Chair of the King County Council
- In office January 1, 2016 – January 7, 2019
- Preceded by: Larry Phillips
- Succeeded by: Rod Dembowski

Member of King County Council from the 8th district
- In office November 24, 2010 – January 8, 2024
- Preceded by: Jan Drago
- Succeeded by: Teresa Mosqueda

Member of the Washington Senate from the 34th district
- In office October 15, 2007 – December 2, 2010
- Preceded by: Erik Poulsen
- Succeeded by: Sharon Nelson

Member of the Washington House of Representatives from the 34th district
- In office January 8, 2001 – October 15, 2007
- Preceded by: Dow Constantine
- Succeeded by: Sharon Nelson

Personal details
- Born: July 1, 1967 (age 59)
- Party: Democratic
- Spouse: Michael Culpepper
- Education: Gonzaga University (BA) University of Washington (MPA) Harvard Kennedy School
- Website: www.kingcounty.gov/council/mcdermott.aspx

= Joe McDermott (politician) =

American politician from Washington

James Joseph McDermott (born July 1, 1967) is an American politician and a former member of the King County Council. He served ten years as a state legislator: seven years in the Washington House of Representatives and three in the Washington State Senate. In 2023, he announced he would not seek re-election.

== Education ==
After graduating with a Bachelor of Arts in history and political science from Gonzaga University, he earned a Master of Public Administration from the University of Washington.

== Career ==
He went on to work for the Pierce County Prosecuting Attorney and the Seattle Public Schools. In 2009, McDermott completed Harvard University's John F. Kennedy School of Government program for Senior Executives in State and Local Government as a David Bohnett Foundation LGBTQ Victory Institute Leadership Fellow.
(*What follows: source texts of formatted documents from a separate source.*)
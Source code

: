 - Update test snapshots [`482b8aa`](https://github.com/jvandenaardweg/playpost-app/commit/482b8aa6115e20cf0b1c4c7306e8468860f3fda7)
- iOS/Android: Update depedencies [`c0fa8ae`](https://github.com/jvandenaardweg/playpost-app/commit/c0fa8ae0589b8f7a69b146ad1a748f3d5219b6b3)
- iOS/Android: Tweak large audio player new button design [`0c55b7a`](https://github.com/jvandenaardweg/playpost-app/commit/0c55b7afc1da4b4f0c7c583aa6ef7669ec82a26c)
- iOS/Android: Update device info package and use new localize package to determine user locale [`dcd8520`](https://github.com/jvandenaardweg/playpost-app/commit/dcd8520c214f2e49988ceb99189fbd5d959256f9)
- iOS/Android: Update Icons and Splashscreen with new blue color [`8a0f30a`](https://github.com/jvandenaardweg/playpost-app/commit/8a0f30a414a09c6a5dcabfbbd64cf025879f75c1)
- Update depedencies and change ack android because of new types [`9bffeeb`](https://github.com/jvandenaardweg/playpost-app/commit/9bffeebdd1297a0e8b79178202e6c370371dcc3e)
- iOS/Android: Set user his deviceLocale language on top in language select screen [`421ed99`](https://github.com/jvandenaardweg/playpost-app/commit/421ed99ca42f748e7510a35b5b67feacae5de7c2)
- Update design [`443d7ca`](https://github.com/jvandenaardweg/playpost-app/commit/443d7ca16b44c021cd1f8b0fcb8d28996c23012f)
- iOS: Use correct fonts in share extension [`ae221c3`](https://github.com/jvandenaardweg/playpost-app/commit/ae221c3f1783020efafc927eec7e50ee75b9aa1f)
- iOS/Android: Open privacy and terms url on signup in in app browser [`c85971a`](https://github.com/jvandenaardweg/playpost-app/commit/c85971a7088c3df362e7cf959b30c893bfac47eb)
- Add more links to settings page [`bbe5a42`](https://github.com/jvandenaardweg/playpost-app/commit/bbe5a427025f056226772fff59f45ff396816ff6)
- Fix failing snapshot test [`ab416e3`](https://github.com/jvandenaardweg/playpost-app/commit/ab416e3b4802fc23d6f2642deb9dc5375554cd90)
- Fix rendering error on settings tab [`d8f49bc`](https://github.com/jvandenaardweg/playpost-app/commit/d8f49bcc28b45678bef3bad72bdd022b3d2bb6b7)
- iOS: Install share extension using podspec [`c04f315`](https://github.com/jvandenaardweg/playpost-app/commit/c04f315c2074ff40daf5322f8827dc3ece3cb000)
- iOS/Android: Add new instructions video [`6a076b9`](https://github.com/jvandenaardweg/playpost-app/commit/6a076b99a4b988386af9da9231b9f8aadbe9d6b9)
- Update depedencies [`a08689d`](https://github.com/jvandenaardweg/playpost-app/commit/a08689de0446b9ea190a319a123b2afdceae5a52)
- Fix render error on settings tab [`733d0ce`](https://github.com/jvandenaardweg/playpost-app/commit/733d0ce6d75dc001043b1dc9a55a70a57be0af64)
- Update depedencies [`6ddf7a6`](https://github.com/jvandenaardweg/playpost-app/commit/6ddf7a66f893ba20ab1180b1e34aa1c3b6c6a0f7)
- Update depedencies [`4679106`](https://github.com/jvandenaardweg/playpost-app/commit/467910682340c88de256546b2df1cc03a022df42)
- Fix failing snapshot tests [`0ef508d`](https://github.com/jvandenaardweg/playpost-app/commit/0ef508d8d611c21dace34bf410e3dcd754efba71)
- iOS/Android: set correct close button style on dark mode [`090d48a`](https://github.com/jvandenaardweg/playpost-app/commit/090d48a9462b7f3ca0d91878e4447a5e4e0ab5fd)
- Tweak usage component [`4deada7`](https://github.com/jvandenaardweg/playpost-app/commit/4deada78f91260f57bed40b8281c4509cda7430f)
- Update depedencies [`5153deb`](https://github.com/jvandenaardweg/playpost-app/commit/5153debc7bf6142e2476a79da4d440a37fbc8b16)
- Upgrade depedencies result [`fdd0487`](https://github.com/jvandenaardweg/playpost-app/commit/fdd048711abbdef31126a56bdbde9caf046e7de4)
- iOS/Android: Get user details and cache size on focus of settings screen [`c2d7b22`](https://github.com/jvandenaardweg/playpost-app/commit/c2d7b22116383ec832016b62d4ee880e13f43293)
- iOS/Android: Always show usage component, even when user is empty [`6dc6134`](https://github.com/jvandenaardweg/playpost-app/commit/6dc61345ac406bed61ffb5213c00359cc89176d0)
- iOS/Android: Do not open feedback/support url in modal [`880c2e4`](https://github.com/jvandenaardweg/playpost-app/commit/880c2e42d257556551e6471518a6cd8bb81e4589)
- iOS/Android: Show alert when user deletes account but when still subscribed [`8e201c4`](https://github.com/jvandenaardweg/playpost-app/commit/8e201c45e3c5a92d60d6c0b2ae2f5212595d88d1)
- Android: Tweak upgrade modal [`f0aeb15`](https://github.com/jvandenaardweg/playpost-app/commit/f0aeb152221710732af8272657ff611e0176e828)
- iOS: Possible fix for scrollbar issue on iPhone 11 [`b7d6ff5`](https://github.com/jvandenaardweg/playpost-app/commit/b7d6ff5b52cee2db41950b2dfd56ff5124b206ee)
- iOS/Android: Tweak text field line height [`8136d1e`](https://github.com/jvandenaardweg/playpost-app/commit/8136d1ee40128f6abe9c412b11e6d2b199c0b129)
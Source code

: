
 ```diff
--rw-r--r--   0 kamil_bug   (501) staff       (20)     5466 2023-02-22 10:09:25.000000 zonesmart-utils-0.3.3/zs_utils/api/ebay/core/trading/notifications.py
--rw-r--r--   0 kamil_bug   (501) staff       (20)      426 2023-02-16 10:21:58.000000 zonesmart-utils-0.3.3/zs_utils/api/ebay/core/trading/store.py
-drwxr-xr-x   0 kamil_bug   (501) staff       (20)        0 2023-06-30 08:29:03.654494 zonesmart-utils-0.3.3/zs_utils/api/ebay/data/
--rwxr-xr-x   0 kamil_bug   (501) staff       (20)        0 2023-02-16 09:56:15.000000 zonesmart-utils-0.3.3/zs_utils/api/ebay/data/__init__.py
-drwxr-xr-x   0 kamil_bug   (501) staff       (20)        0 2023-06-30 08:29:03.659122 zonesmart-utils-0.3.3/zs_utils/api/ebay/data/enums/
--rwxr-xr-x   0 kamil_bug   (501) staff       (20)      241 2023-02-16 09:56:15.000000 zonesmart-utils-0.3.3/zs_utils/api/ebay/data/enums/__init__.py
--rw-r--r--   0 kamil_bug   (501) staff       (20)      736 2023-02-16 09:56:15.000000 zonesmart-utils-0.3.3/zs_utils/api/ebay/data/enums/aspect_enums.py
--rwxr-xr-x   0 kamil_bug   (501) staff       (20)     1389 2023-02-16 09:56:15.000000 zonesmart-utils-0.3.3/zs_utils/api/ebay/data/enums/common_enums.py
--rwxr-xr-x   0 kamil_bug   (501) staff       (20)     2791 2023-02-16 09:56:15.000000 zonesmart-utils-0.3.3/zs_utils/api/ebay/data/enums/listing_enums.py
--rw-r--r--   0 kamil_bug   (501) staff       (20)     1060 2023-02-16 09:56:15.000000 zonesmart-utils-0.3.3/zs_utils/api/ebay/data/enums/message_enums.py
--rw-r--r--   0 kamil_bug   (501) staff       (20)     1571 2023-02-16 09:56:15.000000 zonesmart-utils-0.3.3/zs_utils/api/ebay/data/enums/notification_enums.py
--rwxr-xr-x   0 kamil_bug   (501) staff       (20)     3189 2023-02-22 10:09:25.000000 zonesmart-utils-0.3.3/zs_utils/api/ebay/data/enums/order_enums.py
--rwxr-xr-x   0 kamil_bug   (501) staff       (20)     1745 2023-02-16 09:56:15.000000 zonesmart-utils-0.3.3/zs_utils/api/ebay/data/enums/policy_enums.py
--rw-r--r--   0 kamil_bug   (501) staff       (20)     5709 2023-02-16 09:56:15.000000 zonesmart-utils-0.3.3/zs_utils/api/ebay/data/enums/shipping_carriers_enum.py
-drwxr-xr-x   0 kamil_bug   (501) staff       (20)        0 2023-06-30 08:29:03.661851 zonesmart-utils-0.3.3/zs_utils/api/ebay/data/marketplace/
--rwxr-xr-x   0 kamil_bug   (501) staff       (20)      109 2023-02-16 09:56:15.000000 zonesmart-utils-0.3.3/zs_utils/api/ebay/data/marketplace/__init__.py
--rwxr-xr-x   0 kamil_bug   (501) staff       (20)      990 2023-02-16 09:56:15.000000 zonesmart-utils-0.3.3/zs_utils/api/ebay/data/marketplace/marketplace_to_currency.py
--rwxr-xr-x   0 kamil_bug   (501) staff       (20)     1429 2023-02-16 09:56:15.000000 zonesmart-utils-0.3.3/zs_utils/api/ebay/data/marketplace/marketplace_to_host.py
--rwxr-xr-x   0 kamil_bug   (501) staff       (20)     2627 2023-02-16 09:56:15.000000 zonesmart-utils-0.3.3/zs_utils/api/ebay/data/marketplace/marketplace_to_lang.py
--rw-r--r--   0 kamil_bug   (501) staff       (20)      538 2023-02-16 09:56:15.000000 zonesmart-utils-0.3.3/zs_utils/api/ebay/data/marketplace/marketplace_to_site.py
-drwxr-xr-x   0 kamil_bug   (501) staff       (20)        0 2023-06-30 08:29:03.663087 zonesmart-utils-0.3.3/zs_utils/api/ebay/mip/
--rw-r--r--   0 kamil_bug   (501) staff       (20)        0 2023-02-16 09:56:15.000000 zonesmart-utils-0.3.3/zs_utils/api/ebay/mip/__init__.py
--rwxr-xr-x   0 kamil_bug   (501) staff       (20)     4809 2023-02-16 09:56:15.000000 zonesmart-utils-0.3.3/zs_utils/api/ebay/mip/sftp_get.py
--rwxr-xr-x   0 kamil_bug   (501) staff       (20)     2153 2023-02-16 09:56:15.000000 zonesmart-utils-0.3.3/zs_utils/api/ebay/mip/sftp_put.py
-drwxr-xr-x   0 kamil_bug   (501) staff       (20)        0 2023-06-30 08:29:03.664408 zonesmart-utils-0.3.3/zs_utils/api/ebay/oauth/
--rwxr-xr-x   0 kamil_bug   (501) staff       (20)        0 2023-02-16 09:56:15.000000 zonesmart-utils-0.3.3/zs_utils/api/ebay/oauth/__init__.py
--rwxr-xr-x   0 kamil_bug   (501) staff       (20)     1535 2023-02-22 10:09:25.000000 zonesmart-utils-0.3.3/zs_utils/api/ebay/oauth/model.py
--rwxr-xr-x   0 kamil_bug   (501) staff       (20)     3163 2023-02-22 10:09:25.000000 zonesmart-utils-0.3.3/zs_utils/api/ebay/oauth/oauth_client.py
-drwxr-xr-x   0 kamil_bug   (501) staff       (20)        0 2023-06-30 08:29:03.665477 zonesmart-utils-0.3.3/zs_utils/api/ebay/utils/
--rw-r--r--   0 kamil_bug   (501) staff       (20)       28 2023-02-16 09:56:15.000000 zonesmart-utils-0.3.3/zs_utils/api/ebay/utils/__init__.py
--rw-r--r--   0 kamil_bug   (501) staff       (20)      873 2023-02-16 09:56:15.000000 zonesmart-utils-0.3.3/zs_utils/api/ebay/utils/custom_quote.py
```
=== Washington Legislature ===
McDermott served in the state House from 2001 to 2007. A Democrat, he was re-elected by wide margins in 2002, 2004, and 2006, winning over 80 percent in 2006.

Following the resignation of Senator Erik Poulsen on September 5, 2007, McDermott expressed an interest in being appointed to the 34th district seat in the Washington State Senate. On October 13, 2007, the precinct committee officers (PCOs) of the 34th district recommended McDermott for appointment with 54 of the 65 PCOs voting for him. Two days later, King County Council unanimously appointed him to the seat. He ran unopposed for the remaining two years of Poulsen's Senate term in 2008 but was not a candidate for re-election in 2010.

=== King County Council ===
Instead of seeking re-election to the state senate, in 2010 he ran for King County Council, seeking the 8th district seat that Dow Constantine had vacated when elected King County executive. The seat had temporarily been filled by former Seattle city councilwoman Jan Drago, who had pledged prior to her appointment that she would not run for the position in 2010. McDermott won the seat handily and was sworn in on November 24, 2010.

He is the first openly gay member of King County Council, representing the 8th district.

== Personal life ==
McDermott is a third-generation resident of West Seattle, where he and his husband, Michael Culpepper, make their home. Joe McDermott is not related to Congressman Jim McDermott. In 2016, when Jim McDermott decided to retire from Congress, Joe McDermott ran for the seat. He came third in the crowded primary election, failing to advance to the general election.